When most of us hear the word supervision, we think of someone acting as a Supervisor who oversees or manages the work of others. For many people, especially in the workplace, supervision is a management function which exists to increase productivity, maintain standards and ensure that rules and procedures are followed by staff.
Within the context of therapy and many other mental or physical health related professions, supervision is considered to be a vital part of safe, ethical and professional practice. Within talking therapies such as Counselling, Psychotherapy and Hypnotherapy, supervision enables a therapist to review and reflect on their work and in the early stages of a their career, supervision can be an important source of advice and support in emergencies, or with clients whose presenting issues are difficult or complex. For more experienced therapists, supervision can be a valuable ‘checking in’ process, providing a fresh perspective, helping therapists to stay grounded, maintain professional and personal boundaries and avoid burnout.
What does therapy supervision involve?
Supervision involves a therapist meeting at agreed intervals with another therapist who is trained as a Supervisor. During these sessions, the therapist, who is known as the Supervisee, will discuss their client work and any issues that may be affecting their practice. Supervision sessions can cover a variety of topics including:
- Discussing and reflecting on client issues
- Professional challenges and dilemmas
- Practice development and marketing
- Continuing Professional Development (CPD) and training
- Learning new skills and techniques
- Therapy ideas and strategies for specific issues
- Any issues which may be affecting the Supervisee’s practice
In the early stages of a therapist’s career, the supervision arrangement is usually Differential, meaning that the Supervisor is significantly more experienced and qualified than the Supervisee. This enables the Supervisee to receive support and guidance regarding their work, as the Supervisor acts in a mentoring capacity. After a few years and as a therapist gains more experience, they may engage in Peer Supervision, which is where there is no significant gap of experience between the Supervisee and their Supervisor. The Supervisee and Supervisor recognise each other as peers and therefore the supervision is slightly different, in that it is mutual and reciprocal, with each person taking on both roles.

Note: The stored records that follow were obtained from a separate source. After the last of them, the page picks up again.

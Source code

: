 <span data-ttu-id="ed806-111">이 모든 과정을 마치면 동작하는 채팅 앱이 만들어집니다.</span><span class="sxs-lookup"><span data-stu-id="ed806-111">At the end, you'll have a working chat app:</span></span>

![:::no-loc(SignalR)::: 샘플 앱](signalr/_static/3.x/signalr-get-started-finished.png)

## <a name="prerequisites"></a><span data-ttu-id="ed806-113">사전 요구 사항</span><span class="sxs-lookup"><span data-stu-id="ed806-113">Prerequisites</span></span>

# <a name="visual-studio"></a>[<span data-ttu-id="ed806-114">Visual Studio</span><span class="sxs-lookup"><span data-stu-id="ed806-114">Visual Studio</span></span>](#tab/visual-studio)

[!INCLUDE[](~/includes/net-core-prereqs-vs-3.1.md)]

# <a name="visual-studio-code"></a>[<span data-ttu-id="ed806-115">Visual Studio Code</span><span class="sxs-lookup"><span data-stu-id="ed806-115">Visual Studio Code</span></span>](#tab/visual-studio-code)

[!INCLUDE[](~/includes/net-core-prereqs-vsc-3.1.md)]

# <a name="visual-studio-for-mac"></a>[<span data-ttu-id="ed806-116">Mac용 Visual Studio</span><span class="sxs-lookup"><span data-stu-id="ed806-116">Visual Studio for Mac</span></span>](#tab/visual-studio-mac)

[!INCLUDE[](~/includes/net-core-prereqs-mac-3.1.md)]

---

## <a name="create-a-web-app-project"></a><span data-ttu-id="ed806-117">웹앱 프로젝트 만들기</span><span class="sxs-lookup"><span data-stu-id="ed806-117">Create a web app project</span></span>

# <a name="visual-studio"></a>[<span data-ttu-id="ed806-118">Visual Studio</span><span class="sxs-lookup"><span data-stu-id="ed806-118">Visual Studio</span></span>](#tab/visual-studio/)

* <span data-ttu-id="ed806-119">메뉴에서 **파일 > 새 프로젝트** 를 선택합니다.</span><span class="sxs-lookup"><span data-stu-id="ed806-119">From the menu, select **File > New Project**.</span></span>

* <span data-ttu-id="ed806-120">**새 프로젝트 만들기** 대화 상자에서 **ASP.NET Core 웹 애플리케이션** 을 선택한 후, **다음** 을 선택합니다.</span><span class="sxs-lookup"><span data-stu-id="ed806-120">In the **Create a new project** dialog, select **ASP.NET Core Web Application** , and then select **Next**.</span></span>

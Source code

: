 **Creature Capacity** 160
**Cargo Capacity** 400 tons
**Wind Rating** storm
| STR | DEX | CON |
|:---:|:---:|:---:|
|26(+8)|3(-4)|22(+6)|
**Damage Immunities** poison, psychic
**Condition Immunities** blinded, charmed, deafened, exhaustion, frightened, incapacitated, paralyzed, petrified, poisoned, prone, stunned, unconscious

Therapy supervision often takes place as one-to-one sessions, but therapists can also participate in group supervision, where a group of therapists will meet at regular intervals, with an experienced therapist co-ordinating the group. Traditionally, most one-to-one supervision sessions used to take place in person, however individual supervision via telephone and Skype or Zoom is becoming increasingly more popular.
How often is supervision required?
Most of the larger professional therapy organisations require their members to have a regular supervision arrangement in place and many also specify the amount of supervision required on a monthly or yearly basis.

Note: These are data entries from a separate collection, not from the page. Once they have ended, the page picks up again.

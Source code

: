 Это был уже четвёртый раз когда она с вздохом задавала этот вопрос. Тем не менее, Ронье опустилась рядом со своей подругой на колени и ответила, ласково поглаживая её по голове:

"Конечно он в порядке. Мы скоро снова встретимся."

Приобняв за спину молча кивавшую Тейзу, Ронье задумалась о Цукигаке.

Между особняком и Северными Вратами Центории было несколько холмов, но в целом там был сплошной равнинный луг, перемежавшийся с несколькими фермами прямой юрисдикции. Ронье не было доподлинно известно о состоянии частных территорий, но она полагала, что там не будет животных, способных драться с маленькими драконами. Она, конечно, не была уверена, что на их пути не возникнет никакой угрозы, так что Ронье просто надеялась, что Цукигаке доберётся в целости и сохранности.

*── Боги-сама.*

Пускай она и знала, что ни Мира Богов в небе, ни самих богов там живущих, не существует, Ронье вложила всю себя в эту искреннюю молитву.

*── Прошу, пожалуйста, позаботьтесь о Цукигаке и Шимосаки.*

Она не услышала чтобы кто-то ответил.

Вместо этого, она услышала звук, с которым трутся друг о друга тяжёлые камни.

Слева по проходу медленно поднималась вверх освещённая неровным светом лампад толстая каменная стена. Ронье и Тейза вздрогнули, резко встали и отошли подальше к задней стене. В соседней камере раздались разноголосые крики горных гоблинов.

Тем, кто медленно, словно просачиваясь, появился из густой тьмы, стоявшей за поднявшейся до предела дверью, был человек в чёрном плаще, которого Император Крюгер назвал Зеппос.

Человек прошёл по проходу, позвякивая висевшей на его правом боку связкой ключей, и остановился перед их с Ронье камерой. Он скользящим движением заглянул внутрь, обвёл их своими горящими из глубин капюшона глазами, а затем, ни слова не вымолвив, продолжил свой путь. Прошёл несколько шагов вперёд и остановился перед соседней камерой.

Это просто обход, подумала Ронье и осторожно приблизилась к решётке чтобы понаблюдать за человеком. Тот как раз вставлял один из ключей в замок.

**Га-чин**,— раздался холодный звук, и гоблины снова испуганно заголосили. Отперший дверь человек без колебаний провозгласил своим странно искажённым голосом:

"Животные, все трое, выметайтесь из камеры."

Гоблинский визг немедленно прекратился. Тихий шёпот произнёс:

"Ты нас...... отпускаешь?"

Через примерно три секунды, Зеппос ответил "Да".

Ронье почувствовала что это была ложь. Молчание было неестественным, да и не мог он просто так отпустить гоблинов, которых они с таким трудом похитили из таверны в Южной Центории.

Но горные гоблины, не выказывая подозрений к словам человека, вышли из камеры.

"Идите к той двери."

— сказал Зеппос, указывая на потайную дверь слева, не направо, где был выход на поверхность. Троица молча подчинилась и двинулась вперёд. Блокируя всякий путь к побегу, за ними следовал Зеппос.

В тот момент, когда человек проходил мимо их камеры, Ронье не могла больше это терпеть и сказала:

In addition to ensuring that the requirements of their professional organisation are met, a therapist has a number of other factors to consider when deciding how much supervision they need and these include the complexity of their client cases, their caseload and whether they are also engaging in any other form of supervision activity such as a supervision group. Many therapists who work full time usually have at least one hour of supervision time each month, however this may vary depending on their own professional organisation’s requirements and their own therapy work. Both the Supervisor and the Supervisee usually keep a record or Supervision Log of the amount and frequency of sessions and this can be produced as evidence of supervision is required. Some professional organisations also require their members to have a yearly supervision report from their Supervisor as further evidence of their professional development.

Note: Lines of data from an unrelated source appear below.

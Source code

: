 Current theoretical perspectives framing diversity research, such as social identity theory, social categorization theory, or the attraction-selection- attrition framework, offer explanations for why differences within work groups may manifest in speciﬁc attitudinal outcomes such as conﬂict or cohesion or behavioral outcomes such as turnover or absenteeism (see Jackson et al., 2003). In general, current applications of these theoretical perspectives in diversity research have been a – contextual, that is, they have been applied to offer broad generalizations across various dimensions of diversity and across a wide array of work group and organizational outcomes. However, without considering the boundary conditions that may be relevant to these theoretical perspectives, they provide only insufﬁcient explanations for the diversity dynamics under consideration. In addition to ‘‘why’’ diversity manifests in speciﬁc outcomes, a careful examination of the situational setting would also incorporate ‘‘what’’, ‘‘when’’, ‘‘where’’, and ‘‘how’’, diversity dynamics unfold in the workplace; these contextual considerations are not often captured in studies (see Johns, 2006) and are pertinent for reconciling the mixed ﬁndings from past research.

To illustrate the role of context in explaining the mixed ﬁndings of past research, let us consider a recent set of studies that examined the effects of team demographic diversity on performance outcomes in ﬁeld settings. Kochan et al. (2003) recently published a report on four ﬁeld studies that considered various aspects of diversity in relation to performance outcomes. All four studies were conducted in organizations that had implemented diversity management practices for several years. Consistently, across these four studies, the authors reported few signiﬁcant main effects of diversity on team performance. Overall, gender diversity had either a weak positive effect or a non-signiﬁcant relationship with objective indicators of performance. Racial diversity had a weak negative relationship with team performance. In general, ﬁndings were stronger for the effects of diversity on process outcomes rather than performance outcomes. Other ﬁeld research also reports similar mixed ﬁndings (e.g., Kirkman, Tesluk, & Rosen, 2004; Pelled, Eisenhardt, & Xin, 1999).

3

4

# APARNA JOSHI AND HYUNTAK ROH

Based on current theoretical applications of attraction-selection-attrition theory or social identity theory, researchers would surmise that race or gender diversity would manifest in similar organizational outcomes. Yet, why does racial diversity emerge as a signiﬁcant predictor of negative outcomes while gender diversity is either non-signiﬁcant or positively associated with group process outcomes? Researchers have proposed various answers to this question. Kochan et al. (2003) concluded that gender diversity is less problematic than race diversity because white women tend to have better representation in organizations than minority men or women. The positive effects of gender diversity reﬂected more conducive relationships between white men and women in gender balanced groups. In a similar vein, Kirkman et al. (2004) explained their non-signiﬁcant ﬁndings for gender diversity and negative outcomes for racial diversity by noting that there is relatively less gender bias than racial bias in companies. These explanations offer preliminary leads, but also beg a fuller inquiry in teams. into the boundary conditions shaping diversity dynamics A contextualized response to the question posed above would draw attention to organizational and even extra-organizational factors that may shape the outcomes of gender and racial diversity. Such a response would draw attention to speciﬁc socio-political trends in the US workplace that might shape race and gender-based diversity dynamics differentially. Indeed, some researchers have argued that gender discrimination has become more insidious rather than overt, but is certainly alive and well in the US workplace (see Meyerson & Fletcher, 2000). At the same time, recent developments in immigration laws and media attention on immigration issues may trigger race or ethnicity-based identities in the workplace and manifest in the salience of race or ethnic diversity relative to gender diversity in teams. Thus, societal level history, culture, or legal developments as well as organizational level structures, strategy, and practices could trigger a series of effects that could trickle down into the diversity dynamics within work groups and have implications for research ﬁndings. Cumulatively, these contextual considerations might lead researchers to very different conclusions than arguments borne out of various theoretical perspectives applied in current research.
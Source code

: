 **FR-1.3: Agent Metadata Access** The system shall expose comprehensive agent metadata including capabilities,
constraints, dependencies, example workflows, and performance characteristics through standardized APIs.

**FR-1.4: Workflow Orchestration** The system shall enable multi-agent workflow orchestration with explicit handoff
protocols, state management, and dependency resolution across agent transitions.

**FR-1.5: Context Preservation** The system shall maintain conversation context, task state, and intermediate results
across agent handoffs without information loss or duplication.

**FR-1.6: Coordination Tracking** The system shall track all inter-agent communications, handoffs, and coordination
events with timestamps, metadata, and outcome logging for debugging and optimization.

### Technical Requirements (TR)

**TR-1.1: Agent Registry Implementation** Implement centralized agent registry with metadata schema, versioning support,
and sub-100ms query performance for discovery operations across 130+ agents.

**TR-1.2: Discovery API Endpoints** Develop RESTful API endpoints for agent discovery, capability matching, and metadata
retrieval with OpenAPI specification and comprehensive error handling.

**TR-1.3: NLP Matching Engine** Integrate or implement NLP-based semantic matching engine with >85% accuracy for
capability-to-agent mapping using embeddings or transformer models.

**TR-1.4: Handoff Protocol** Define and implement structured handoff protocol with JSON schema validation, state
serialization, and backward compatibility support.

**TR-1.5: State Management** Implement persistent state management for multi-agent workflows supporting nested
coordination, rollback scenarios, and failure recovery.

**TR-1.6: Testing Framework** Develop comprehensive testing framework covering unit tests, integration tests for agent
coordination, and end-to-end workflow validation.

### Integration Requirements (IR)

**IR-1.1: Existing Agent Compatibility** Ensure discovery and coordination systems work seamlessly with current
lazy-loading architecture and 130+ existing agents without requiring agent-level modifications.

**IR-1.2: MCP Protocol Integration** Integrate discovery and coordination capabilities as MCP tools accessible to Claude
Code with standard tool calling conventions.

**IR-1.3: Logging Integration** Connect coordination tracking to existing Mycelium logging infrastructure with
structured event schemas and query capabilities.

The amount of supervision a therapist is required to engage in varies depending on which professional organisation they are registered with. For Hypnotherapists, the following is a guide (as of January 2022):
The National Hypnotherapy Society (HS)
1.5 hours per month for therapists in full time practice.
The General Hypnotherapy Register (GHR)
A minimum of 2 hours in any 3 month period during the first 2 years in practice (voluntary thereafter).
The National Council for Hypnotherapy (NCH)
A minimum of 30 minutes per month or an average of 6 hours per year during the first 3 years of practice (voluntary thereafter).
Why is supervision important?
Aside from meeting the requirements of a professional therapy organisation in order to maintain membership, supervision does have benefits for individual therapists too. Depending on their working environment, many therapists can become quite isolated, particularly if they work from home. Supervision provides an important source of advice and support with another experienced therapist who understands the issues that may be faced and who can offer guidance if required. There are many other benefits too including improving skills, reflecting on client cases and own feelings, enhancing awareness of potential issues, challenging assumptions and reviewing perspectives. Above all, effective supervision allows a therapist to identify their own strengths and any areas that need developing, whilst practising in a safe, ethical and professional manner.